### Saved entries
--- START ---

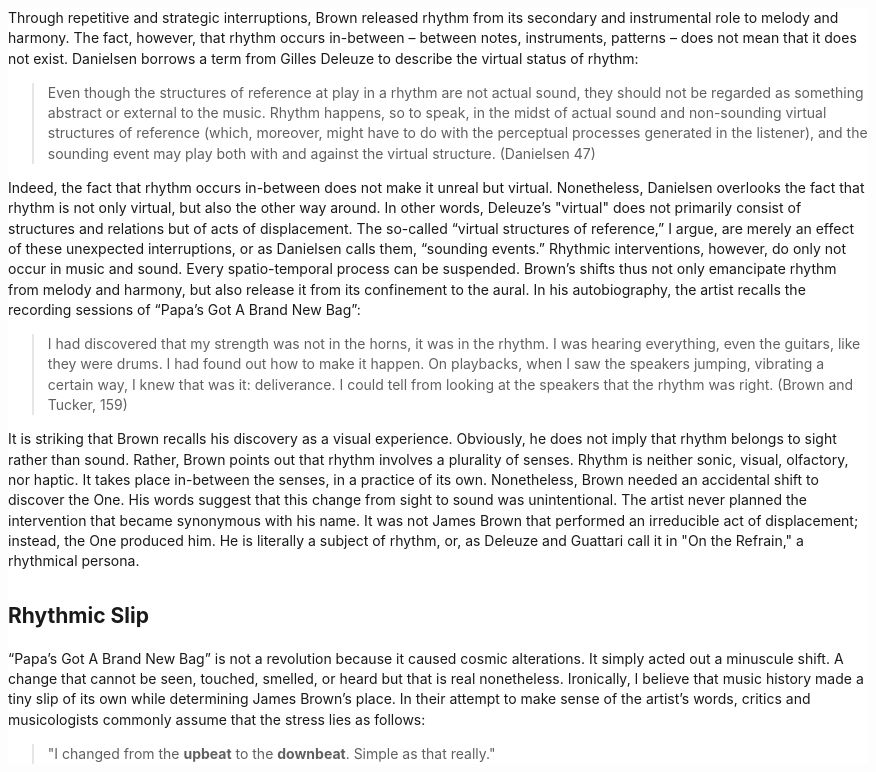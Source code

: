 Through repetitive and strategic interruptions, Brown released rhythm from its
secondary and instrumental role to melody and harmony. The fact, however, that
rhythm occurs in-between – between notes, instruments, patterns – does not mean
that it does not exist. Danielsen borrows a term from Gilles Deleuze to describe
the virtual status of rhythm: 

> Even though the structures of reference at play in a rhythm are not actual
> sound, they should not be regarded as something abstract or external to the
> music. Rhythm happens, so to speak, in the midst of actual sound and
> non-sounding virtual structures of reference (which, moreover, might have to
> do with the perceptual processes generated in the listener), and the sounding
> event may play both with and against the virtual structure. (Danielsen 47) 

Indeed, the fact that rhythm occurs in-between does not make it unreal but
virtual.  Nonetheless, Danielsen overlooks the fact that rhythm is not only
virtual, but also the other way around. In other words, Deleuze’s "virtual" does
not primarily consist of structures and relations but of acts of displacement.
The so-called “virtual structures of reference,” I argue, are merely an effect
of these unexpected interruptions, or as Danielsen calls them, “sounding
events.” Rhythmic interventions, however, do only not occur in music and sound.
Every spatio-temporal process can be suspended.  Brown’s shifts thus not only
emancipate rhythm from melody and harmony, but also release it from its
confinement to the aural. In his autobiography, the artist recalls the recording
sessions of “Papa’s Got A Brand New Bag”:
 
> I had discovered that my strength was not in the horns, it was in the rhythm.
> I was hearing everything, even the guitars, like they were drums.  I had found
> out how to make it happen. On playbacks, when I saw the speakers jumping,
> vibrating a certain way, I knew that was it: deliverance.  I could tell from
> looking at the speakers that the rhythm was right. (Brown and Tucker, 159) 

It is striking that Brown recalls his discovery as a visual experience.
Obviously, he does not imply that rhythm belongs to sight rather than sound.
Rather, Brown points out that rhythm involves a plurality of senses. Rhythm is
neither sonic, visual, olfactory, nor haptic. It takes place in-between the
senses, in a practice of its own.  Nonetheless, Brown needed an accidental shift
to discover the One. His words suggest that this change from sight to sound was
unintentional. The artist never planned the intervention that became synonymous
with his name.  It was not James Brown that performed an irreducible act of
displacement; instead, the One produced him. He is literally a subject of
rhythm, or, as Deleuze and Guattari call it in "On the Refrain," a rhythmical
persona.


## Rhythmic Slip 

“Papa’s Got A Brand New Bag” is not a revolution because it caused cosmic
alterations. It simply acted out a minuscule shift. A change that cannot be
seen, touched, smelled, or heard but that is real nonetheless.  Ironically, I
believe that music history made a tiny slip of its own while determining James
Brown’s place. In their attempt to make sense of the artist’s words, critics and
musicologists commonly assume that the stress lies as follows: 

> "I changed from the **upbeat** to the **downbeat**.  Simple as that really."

--- END ---

### What the task requires
Every line above from the line with "displacement; instead, the" to the line with "it caused cosmic", both included, must be reproduced exactly, and no other line may appear.

### Reply to the exercise
displacement; instead, the One produced him. He is literally a subject of
rhythm, or, as Deleuze and Guattari call it in "On the Refrain," a rhythmical
persona.


## Rhythmic Slip 

“Papa’s Got A Brand New Bag” is not a revolution because it caused cosmic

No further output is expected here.